* TASK DESCRIPTION: Could you copy the whole listing below exactly as written?

* THE DATA:
--------------------------------------------------

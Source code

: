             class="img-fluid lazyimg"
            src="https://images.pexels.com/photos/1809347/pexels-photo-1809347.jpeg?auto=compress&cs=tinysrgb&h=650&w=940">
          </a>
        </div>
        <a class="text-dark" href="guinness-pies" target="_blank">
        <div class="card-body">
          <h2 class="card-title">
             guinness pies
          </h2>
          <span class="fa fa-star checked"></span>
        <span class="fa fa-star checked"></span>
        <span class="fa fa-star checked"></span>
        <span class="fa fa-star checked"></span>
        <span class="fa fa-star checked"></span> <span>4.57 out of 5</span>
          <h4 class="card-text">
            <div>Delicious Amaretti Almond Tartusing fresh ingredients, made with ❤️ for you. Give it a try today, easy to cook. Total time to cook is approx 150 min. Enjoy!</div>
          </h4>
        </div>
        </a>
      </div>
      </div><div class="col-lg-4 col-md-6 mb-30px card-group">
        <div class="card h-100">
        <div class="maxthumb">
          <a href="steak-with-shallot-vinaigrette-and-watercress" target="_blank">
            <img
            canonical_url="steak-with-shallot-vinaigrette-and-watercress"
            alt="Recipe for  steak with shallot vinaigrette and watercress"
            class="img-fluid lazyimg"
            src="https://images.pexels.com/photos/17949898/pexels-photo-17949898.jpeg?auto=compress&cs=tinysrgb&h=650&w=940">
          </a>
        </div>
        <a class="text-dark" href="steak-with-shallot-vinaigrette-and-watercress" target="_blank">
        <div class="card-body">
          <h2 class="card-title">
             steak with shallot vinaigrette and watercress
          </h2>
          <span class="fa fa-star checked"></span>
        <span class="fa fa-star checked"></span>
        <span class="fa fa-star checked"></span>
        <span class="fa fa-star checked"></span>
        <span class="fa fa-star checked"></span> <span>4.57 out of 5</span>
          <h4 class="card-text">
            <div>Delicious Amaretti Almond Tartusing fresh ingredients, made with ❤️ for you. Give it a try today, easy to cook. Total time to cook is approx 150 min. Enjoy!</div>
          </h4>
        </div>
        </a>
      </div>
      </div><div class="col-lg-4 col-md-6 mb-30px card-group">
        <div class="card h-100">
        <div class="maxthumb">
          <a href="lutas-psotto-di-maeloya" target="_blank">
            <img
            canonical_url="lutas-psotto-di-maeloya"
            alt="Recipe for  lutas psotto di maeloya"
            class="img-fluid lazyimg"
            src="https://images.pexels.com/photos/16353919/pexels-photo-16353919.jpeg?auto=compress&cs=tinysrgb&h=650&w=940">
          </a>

--------------------------------------------------

* WRITTEN SOLUTION:
Source code

:             class="img-fluid lazyimg"
            src="https://images.pexels.com/photos/1809347/pexels-photo-1809347.jpeg?auto=compress&cs=tinysrgb&h=650&w=940">
          </a>
        </div>
        <a class="text-dark" href="guinness-pies" target="_blank">
        <div class="card-body">
          <h2 class="card-title">
             guinness pies
          </h2>
          <span class="fa fa-star checked"></span>
        <span class="fa fa-star checked"></span>
        <span class="fa fa-star checked"></span>
        <span class="fa fa-star checked"></span>
        <span class="fa fa-star checked"></span> <span>4.57 out of 5</span>
          <h4 class="card-text">
            <div>Delicious Amaretti Almond Tartusing fresh ingredients, made with ❤️ for you. Give it a try today, easy to cook. Total time to cook is approx 150 min. Enjoy!</div>
          </h4>
        </div>
        </a>
      </div>
      </div><div class="col-lg-4 col-md-6 mb-30px card-group">
        <div class="card h-100">
        <div class="maxthumb">
          <a href="steak-with-shallot-vinaigrette-and-watercress" target="_blank">
            <img
            canonical_url="steak-with-shallot-vinaigrette-and-watercress"
            alt="Recipe for  steak with shallot vinaigrette and watercress"
            class="img-fluid lazyimg"
            src="https://images.pexels.com/photos/17949898/pexels-photo-17949898.jpeg?auto=compress&cs=tinysrgb&h=650&w=940">
          </a>
        </div>
        <a class="text-dark" href="steak-with-shallot-vinaigrette-and-watercress" target="_blank">
        <div class="card-body">
          <h2 class="card-title">
             steak with shallot vinaigrette and watercress
          </h2>
          <span class="fa fa-star checked"></span>
        <span class="fa fa-star checked"></span>
        <span class="fa fa-star checked"></span>
        <span class="fa fa-star checked"></span>
        <span class="fa fa-star checked"></span> <span>4.57 out of 5</span>
          <h4 class="card-text">
            <div>Delicious Amaretti Almond Tartusing fresh ingredients, made with ❤️ for you. Give it a try today, easy to cook. Total time to cook is approx 150 min. Enjoy!</div>
          </h4>
        </div>
        </a>
      </div>
      </div><div class="col-lg-4 col-md-6 mb-30px card-group">
        <div class="card h-100">
        <div class="maxthumb">
          <a href="lutas-psotto-di-maeloya" target="_blank">
            <img
            canonical_url="lutas-psotto-di-maeloya"
            alt="Recipe for  lutas psotto di maeloya"
            class="img-fluid lazyimg"
            src="https://images.pexels.com/photos/16353919/pexels-photo-16353919.jpeg?auto=compress&cs=tinysrgb&h=650&w=940">
          </a>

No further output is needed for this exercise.